» Entries taken from a collection:
[Start of Attachment]
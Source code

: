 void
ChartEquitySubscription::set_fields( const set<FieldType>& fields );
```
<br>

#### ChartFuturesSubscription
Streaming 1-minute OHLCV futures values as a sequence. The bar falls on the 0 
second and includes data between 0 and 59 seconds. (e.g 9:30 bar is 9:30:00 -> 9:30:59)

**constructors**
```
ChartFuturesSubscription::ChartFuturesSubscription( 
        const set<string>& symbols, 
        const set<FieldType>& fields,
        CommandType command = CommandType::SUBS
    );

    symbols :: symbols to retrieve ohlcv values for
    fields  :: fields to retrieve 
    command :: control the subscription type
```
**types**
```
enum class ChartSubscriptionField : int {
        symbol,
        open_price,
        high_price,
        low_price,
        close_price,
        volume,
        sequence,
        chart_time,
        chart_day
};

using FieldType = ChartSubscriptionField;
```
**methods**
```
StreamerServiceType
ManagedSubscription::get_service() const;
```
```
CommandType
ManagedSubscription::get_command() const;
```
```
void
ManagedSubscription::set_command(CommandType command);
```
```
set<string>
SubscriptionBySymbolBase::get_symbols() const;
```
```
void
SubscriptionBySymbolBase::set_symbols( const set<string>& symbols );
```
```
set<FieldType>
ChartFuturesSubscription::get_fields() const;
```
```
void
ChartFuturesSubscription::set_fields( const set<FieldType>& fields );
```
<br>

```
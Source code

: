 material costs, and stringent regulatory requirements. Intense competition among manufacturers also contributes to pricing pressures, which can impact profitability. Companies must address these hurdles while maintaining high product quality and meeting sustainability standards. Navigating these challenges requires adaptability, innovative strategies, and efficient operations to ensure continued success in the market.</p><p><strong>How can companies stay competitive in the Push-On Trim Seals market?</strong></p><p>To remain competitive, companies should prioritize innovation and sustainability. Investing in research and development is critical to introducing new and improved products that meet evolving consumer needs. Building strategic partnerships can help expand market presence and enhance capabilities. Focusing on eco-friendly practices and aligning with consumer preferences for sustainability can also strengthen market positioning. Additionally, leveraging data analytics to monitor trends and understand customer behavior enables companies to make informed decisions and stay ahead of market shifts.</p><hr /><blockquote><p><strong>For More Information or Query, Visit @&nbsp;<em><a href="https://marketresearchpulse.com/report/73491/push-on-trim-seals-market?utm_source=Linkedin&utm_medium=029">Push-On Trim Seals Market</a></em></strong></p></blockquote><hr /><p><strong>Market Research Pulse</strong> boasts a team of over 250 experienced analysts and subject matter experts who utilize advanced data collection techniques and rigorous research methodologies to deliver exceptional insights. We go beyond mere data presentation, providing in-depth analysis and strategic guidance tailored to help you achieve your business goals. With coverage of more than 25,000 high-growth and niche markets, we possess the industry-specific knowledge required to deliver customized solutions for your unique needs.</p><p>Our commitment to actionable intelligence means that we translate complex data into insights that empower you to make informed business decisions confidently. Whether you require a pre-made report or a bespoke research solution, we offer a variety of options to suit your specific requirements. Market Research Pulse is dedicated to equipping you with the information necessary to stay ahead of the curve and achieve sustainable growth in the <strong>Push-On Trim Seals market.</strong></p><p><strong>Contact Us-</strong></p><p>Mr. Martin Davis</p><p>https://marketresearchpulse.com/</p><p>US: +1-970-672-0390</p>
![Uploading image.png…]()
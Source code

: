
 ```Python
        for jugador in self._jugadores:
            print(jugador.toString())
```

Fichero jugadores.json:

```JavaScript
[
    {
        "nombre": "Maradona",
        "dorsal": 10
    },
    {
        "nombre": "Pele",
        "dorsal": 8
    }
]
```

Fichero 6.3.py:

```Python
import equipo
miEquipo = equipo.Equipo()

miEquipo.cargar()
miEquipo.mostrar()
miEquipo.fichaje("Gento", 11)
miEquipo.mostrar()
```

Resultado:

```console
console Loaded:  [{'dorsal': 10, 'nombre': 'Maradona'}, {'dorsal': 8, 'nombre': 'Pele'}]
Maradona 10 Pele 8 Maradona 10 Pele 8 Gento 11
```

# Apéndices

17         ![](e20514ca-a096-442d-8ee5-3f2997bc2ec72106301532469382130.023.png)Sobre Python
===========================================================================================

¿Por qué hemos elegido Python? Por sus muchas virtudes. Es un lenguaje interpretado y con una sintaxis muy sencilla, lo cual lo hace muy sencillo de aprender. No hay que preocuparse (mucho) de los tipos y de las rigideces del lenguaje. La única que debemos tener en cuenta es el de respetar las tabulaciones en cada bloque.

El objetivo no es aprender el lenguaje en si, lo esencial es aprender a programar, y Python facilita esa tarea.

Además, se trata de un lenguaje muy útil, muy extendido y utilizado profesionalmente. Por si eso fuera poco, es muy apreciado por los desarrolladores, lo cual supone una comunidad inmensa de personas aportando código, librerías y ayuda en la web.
[End of Attachment]
» TASK PROMPT: Please say how many lines in the entries hold the string "ManagedSubscription". Give only the number.

» RESULT: 3